Fixing Duplicate Content (and no, I’m not going to talk about pagination)

There’s been a lot of attention on one of my favourite SEO issues recently, particularly duplicate content. “dupe content” is just one of those subjects that never go away. Why? It seems that for every fix we apply to sort the problem out, an entirely new kind of duplicate content can occur. The other problem is that it takes a while for an inexperienced SEO to learn enough about the problem, how to diagnose it, and how to solve it on their site once and for all.

A lot of the posts we’ve seen recently tend to focus on the same subject. Pagination! And, the same solution: using a noindex, follow tag to sort it out. (this includes me, by the way :-) ) This is all fine, but what if you don’t have that kind of issue, or you have pagination, you’ve fixed it, but you still have other problems?

This post is going to focus on two more sources of duplicate content frustration in your internal site architecture. Our old friend the session_id, and tracking codes for analytics packages. We’re going to talk about user agent detection, conditional redirects and javascript onclick events and, if you’re really desperate, robots.txt wildcards.

1) Hiding Analytics tracking with Onclick events

The ultimate irony. Google blog and offer advice about reducing duplicate content. They also have an analytics package whose tracking codes are littered all over the internet which is causing heaps of the stuff. How can you prevent leaking a tracking code like ?utm_source= when you need to track the ROI of the link? Use a java onclick event.

For the moment, Googlebot can’t see or execute these types of links. Here’s an example:

>>>  Seogadget home page <<<

Here’s the code:

Javascript Onclick event - hidden tracking string in url

When you click the link, you will be taken back to my homepage but you’ll see the utm_source= query appended to the end of the url. Disable javascript with web developer toolbar on this page and mouseover the same link and you’ll only see a canonicalised homepage link – which, for the time being at least, Googlebot will respect. At least you won’t be leaking any more urls into Google’s index.

Hiding tracking code (or any query string) from search engines can be useful, but what if that code is already in the index? We’ll come on to that in a moment.

2) Session id’s leaking all over the place

Most SEO blogs say “don’t use session id’s”. That’s great advice – most recent content management systems no longer use session id’s. That’s not to say that legacy content management systems should be binned.

If you have a site index full of session_id’s, you might want to consider setting up a conditional 301 redirect to send any known search bot back to the canonical version of the URL. I call this “session stripping”, detecting the user agent on every url and 301ing out any query string or session id that will cause duplicate content in a search engine index. My good friend Gareth Jenkins is working with me on a technical post on how to do just that in ASP code. Subscribe to my RSS feed and you’ll get it in a few days time.

Here’s a good example of a site using user agent detection to strip session id’s from the index – follow the link below with your firefox user agent set to Googlebot:

http://www.goldgroup.co.uk/town-planning-recruitment/?session_id={7FA6ADAE-C397-4755-A4F1-0066FE68DC1E}

See?

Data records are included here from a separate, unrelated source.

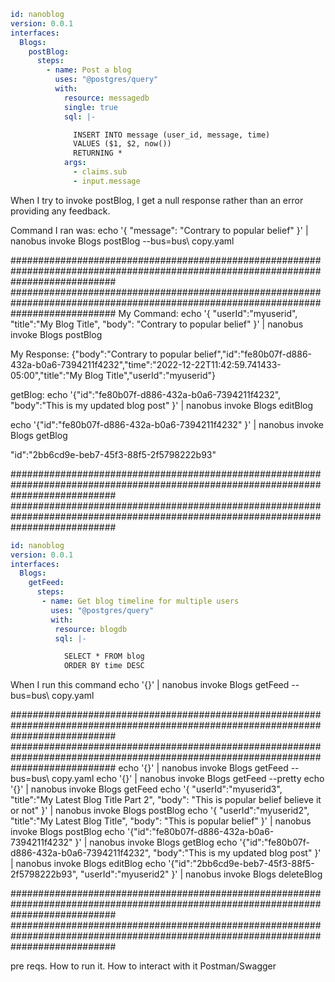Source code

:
 ```yaml
id: nanoblog
version: 0.0.1
interfaces:
  Blogs:
    postBlog:
      steps:
        - name: Post a blog
          uses: "@postgres/query"
          with:
            resource: messagedb
            single: true
            sql: |-

              INSERT INTO message (user_id, message, time)
              VALUES ($1, $2, now())
              RETURNING *
            args:
              - claims.sub
              - input.message
```

When I try to invoke postBlog, I get a null response rather than an error providing any feedback.

Command I ran was:
echo '{ "message": "Contrary to popular belief" }' | nanobus invoke Blogs postBlog --bus=bus\ copy.yaml 

###################################################################################################################################
###################################################################################################################################
My Command:
echo '{ "userId":"myuserid", "title":"My Blog Title", "body": "Contrary to popular belief" }' | nanobus invoke Blogs postBlog

My Response:
{"body":"Contrary to popular belief","id":"fe80b07f-d886-432a-b0a6-7394211f4232","time":"2022-12-22T11:42:59.741433-05:00","title":"My Blog Title","userId":"myuserid"}


getBlog:
echo '{"id":"fe80b07f-d886-432a-b0a6-7394211f4232", "body":"This is my updated blog post" }' | nanobus invoke Blogs editBlog

echo '{"id":"fe80b07f-d886-432a-b0a6-7394211f4232" }' | nanobus invoke Blogs getBlog

"id":"2bb6cd9e-beb7-45f3-88f5-2f5798222b93"






###################################################################################################################################
###################################################################################################################################

```yaml
id: nanoblog
version: 0.0.1
interfaces:
  Blogs:
    getFeed:
      steps:
       - name: Get blog timeline for multiple users
         uses: "@postgres/query"
         with:
          resource: blogdb
          sql: |-

            SELECT * FROM blog
            ORDER BY time DESC
```
When I run this command 
echo '{}' | nanobus invoke Blogs getFeed --bus=bus\ copy.yaml

###################################################################################################################################
###################################################################################################################################
echo '{}' | nanobus invoke Blogs getFeed --bus=bus\ copy.yaml
echo '{}' | nanobus invoke Blogs getFeed --pretty
echo '{}' | nanobus invoke Blogs getFeed
echo '{ "userId":"myuserid3", "title":"My Latest Blog Title Part 2", "body": "This is popular belief believe it or not" }' | nanobus invoke Blogs postBlog
echo '{ "userId":"myuserid2", "title":"My Latest Blog Title", "body": "This is popular belief" }' | nanobus invoke Blogs postBlog
echo '{"id":"fe80b07f-d886-432a-b0a6-7394211f4232" }' | nanobus invoke Blogs getBlog
echo '{"id":"fe80b07f-d886-432a-b0a6-7394211f4232", "body":"This is my updated blog post" }' | nanobus invoke Blogs editBlog
echo '{"id":"2bb6cd9e-beb7-45f3-88f5-2f5798222b93", "userId":"myuserid2" }' | nanobus invoke Blogs deleteBlog

###################################################################################################################################
###################################################################################################################################

pre reqs.
How to run it.
How to interact with it
Postman/Swagger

That session id is cleaned out when you’re Googlebot but not when you’re a user. Introducing this method has the added benefit of cleaning up the site index, every session id that gets recrawled is 301 redirected to the canonical form, so after a few weeks your entire site index is cleaned out. This is technically known as conditional redirecting and there’s a lot of debate at the moment of the white hatted-ness of the procedure. I personally think this kind of conditional redirection is ok. You’re making it easier for search engines to crawl your site, and you’re not cloaking your content at all. What’s the problem?

3) If you’re desparate, the robots.txt wildcard

Let me open this with the following statement. Using wildcards to prevent the indexing of session id’s is a bad idea. If you block every session id then your site won’t get crawled at all. That’s bad! If you’re really stuck, however, you could make sure that you’re internal linking uses the canonical version of the url and that you’re only using session id’s where it is considered an absolute nessecity. Here’s a widcard in a robots.txt file:

User-Agent: * Disallow: /qca/ Disallow: /form/ Disallow: /search/ Disallow: /candidate_community/ Disallow: /campaign/ Disallow: /*?session_id

This example robots.txt would disallow:

http://www.example.com/test-url-devon-40305/?session_id={C355FEB0-4043-4FE9-A07D-D788E441EFDE}

but allow:

http://www.example.com/test-url-devon-40305/

I hope this post provides a little more insight into one of the most important subjects in site architecture for SEO. I personally hope that duplicate content issues never go away, because fixing them can be extremely satisfying ;-)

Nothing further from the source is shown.